--- Exercise directions ---
The expected output is the complete data, reproduced exactly.

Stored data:
**********

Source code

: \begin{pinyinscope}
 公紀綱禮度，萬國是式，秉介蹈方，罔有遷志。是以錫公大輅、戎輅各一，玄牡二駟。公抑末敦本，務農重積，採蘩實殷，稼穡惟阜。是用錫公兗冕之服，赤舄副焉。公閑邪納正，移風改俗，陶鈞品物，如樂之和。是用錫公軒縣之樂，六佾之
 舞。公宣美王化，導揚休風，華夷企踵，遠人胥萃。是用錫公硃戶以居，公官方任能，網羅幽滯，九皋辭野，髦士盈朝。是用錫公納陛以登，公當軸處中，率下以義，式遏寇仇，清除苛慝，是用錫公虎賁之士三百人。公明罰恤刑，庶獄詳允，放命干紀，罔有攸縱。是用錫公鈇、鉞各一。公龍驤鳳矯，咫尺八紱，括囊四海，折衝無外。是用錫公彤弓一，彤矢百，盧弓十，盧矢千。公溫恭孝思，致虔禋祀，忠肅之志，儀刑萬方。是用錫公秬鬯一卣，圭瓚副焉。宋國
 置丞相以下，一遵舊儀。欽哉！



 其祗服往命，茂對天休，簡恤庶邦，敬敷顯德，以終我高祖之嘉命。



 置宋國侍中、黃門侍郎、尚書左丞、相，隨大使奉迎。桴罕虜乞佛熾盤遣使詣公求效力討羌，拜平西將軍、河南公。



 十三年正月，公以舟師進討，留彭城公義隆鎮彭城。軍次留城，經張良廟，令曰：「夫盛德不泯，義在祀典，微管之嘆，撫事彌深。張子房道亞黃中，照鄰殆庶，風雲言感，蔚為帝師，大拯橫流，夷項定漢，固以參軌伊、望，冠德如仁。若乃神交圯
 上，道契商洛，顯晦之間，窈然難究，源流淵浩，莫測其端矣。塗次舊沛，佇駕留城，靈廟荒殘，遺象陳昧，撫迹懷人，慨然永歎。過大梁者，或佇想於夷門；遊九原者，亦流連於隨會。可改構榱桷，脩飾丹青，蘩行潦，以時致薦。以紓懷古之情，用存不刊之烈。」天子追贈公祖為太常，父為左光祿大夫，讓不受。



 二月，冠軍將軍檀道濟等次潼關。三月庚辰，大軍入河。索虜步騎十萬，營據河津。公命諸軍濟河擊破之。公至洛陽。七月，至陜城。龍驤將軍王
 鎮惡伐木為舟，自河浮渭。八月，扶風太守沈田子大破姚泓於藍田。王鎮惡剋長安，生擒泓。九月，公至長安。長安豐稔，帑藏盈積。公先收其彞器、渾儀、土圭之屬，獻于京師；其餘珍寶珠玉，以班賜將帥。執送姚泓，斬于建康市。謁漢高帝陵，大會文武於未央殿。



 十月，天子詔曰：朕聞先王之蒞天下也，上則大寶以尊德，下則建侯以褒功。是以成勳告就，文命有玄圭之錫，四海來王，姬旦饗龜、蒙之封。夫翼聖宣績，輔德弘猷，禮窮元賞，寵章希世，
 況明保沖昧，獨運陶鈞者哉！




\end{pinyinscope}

**********

--- Solution ---
Source code

: \begin{pinyinscope}
 公紀綱禮度，萬國是式，秉介蹈方，罔有遷志。是以錫公大輅、戎輅各一，玄牡二駟。公抑末敦本，務農重積，採蘩實殷，稼穡惟阜。是用錫公兗冕之服，赤舄副焉。公閑邪納正，移風改俗，陶鈞品物，如樂之和。是用錫公軒縣之樂，六佾之
 舞。公宣美王化，導揚休風，華夷企踵，遠人胥萃。是用錫公硃戶以居，公官方任能，網羅幽滯，九皋辭野，髦士盈朝。是用錫公納陛以登，公當軸處中，率下以義，式遏寇仇，清除苛慝，是用錫公虎賁之士三百人。公明罰恤刑，庶獄詳允，放命干紀，罔有攸縱。是用錫公鈇、鉞各一。公龍驤鳳矯，咫尺八紱，括囊四海，折衝無外。是用錫公彤弓一，彤矢百，盧弓十，盧矢千。公溫恭孝思，致虔禋祀，忠肅之志，儀刑萬方。是用錫公秬鬯一卣，圭瓚副焉。宋國
 置丞相以下，一遵舊儀。欽哉！



 其祗服往命，茂對天休，簡恤庶邦，敬敷顯德，以終我高祖之嘉命。



 置宋國侍中、黃門侍郎、尚書左丞、相，隨大使奉迎。桴罕虜乞佛熾盤遣使詣公求效力討羌，拜平西將軍、河南公。



 十三年正月，公以舟師進討，留彭城公義隆鎮彭城。軍次留城，經張良廟，令曰：「夫盛德不泯，義在祀典，微管之嘆，撫事彌深。張子房道亞黃中，照鄰殆庶，風雲言感，蔚為帝師，大拯橫流，夷項定漢，固以參軌伊、望，冠德如仁。若乃神交圯
 上，道契商洛，顯晦之間，窈然難究，源流淵浩，莫測其端矣。塗次舊沛，佇駕留城，靈廟荒殘，遺象陳昧，撫迹懷人，慨然永歎。過大梁者，或佇想於夷門；遊九原者，亦流連於隨會。可改構榱桷，脩飾丹青，蘩行潦，以時致薦。以紓懷古之情，用存不刊之烈。」天子追贈公祖為太常，父為左光祿大夫，讓不受。



 二月，冠軍將軍檀道濟等次潼關。三月庚辰，大軍入河。索虜步騎十萬，營據河津。公命諸軍濟河擊破之。公至洛陽。七月，至陜城。龍驤將軍王
 鎮惡伐木為舟，自河浮渭。八月，扶風太守沈田子大破姚泓於藍田。王鎮惡剋長安，生擒泓。九月，公至長安。長安豐稔，帑藏盈積。公先收其彞器、渾儀、土圭之屬，獻于京師；其餘珍寶珠玉，以班賜將帥。執送姚泓，斬于建康市。謁漢高帝陵，大會文武於未央殿。



 十月，天子詔曰：朕聞先王之蒞天下也，上則大寶以尊德，下則建侯以褒功。是以成勳告就，文命有玄圭之錫，四海來王，姬旦饗龜、蒙之封。夫翼聖宣績，輔德弘猷，禮窮元賞，寵章希世，
 況明保沖昧，獨運陶鈞者哉！




\end{pinyinscope}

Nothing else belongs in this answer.